Among the lines below, copy each one in which "Base" appears.

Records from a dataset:
◇ ◇ ◇ ◇ ◇

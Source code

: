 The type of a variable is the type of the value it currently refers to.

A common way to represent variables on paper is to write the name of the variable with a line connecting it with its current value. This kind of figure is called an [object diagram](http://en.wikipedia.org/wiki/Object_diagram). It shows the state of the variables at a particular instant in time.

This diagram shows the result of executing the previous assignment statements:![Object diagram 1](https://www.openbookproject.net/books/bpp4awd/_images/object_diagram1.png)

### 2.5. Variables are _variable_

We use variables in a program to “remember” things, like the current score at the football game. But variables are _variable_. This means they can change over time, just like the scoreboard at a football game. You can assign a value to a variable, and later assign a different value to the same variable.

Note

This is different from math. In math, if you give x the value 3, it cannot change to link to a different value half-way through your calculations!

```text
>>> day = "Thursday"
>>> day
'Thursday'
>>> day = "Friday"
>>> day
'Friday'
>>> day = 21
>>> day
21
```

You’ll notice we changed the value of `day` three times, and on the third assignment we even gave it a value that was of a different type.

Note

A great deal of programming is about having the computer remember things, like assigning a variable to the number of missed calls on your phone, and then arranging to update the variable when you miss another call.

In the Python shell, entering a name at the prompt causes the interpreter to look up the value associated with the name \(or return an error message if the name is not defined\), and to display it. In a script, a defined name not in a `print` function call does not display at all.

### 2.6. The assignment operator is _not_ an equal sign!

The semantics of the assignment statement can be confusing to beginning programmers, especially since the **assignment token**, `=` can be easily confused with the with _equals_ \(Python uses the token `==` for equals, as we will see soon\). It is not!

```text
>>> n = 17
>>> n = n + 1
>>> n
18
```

◇ ◇ ◇ ◇ ◇

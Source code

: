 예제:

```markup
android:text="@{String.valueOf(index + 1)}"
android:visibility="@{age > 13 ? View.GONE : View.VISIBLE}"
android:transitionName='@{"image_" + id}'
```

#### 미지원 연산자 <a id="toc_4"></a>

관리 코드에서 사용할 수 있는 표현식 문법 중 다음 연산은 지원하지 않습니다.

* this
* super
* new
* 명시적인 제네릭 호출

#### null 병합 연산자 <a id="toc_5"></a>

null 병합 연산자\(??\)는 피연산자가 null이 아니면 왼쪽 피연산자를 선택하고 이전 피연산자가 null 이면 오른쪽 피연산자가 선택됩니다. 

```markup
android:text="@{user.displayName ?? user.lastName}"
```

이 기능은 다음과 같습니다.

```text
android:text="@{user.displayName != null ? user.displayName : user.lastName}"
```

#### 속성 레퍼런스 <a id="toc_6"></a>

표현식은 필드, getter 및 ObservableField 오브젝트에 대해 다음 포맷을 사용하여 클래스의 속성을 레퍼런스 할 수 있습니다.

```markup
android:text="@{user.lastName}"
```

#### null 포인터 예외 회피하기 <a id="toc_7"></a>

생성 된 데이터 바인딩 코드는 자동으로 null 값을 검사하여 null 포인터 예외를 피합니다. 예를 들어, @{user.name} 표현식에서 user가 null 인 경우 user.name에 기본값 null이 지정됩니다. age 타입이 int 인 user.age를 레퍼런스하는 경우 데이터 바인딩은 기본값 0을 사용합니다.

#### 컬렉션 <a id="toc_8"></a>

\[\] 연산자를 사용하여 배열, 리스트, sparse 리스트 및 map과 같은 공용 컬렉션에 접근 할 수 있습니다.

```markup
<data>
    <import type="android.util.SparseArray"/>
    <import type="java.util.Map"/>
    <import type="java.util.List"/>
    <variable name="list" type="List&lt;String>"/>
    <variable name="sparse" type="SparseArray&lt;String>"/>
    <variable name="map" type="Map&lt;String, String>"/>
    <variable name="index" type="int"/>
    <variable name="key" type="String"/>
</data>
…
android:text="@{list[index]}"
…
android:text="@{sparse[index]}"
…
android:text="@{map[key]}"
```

◇ ◇ ◇ ◇ ◇

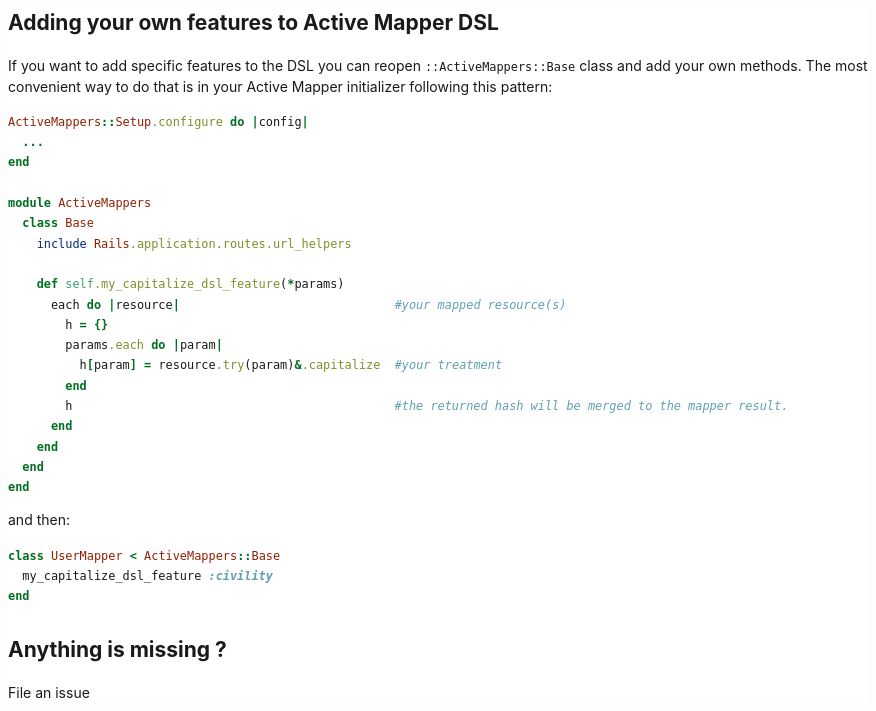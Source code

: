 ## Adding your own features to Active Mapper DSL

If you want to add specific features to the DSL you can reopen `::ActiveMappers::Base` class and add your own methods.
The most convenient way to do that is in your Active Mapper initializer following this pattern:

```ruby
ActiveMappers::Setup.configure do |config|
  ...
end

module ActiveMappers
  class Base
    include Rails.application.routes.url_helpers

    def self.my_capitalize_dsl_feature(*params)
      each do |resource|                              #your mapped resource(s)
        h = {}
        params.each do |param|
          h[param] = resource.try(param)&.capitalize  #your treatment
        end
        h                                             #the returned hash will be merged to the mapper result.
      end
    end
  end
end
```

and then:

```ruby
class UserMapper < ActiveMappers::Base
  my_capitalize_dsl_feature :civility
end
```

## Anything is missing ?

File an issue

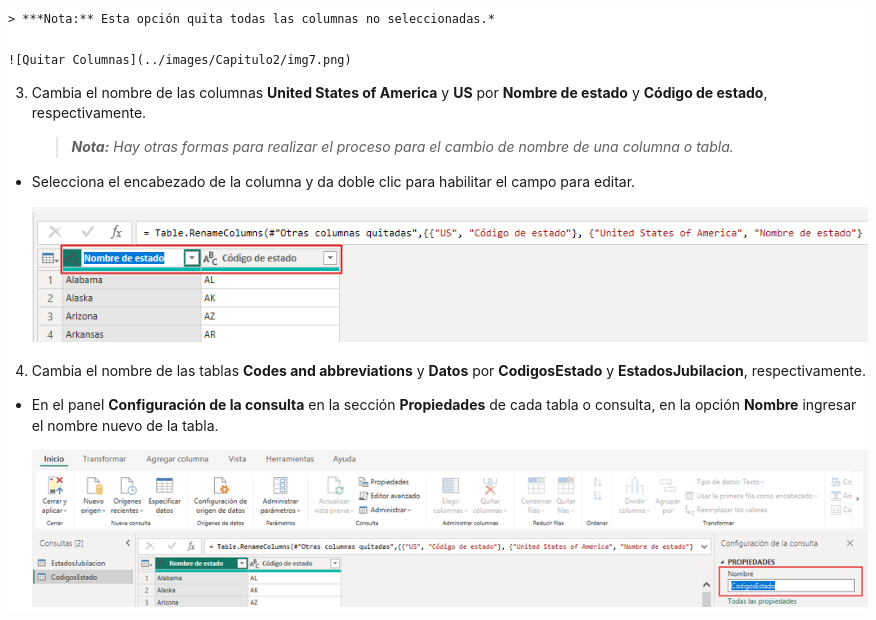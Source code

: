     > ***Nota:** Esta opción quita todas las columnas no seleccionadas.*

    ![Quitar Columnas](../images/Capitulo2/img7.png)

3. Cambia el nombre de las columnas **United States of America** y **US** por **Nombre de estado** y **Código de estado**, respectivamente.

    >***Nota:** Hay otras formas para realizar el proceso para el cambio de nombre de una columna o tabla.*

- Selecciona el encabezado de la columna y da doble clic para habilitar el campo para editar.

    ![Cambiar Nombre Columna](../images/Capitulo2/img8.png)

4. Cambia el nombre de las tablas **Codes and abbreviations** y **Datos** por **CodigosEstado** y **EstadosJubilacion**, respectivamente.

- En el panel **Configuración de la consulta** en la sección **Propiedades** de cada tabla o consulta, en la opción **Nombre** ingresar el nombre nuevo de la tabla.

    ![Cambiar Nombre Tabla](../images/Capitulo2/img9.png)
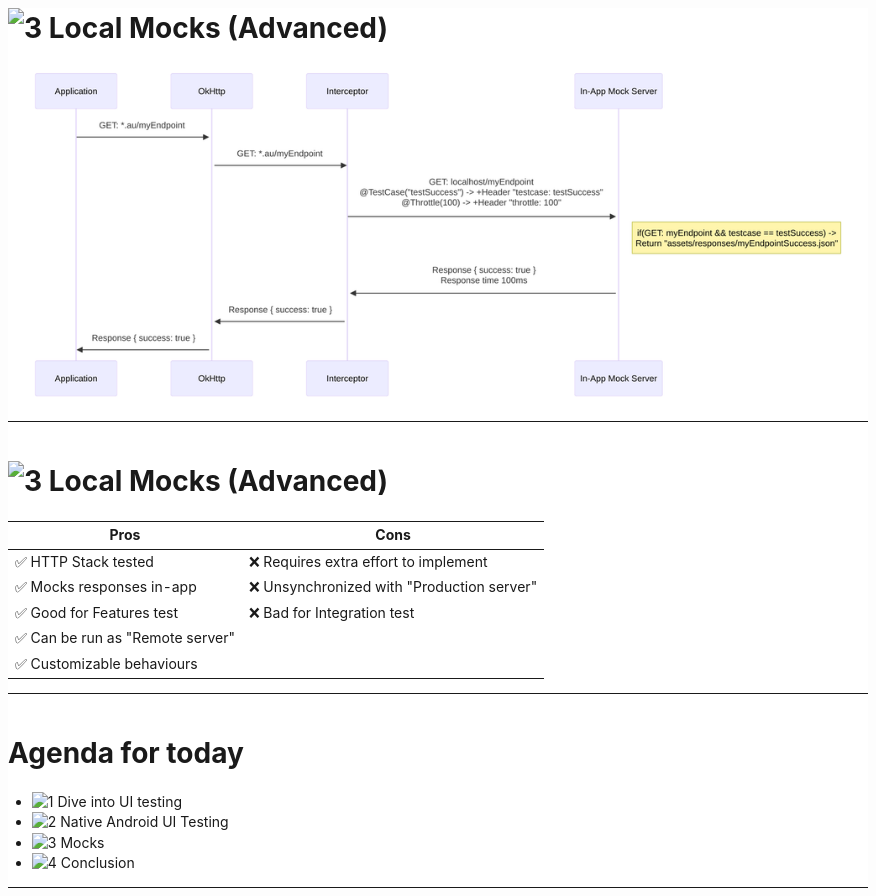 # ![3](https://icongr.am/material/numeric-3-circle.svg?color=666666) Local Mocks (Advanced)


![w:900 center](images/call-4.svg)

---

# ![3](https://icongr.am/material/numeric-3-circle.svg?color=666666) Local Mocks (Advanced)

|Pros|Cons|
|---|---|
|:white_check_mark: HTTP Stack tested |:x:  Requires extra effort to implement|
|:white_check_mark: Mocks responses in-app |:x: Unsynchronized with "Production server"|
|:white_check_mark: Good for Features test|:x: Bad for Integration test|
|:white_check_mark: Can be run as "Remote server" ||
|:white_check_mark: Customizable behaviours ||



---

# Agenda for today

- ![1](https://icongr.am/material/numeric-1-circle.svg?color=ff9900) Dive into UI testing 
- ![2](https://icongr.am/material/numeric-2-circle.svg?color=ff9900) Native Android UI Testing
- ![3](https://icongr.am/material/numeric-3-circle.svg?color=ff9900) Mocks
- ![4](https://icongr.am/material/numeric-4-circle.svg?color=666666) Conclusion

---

◇ ◇ ◇ ◇ ◇

_Result of this exercise_.
If you want to add specific features to the DSL you can reopen `::ActiveMappers::Base` class and add your own methods.
  class Base
class UserMapper < ActiveMappers::Base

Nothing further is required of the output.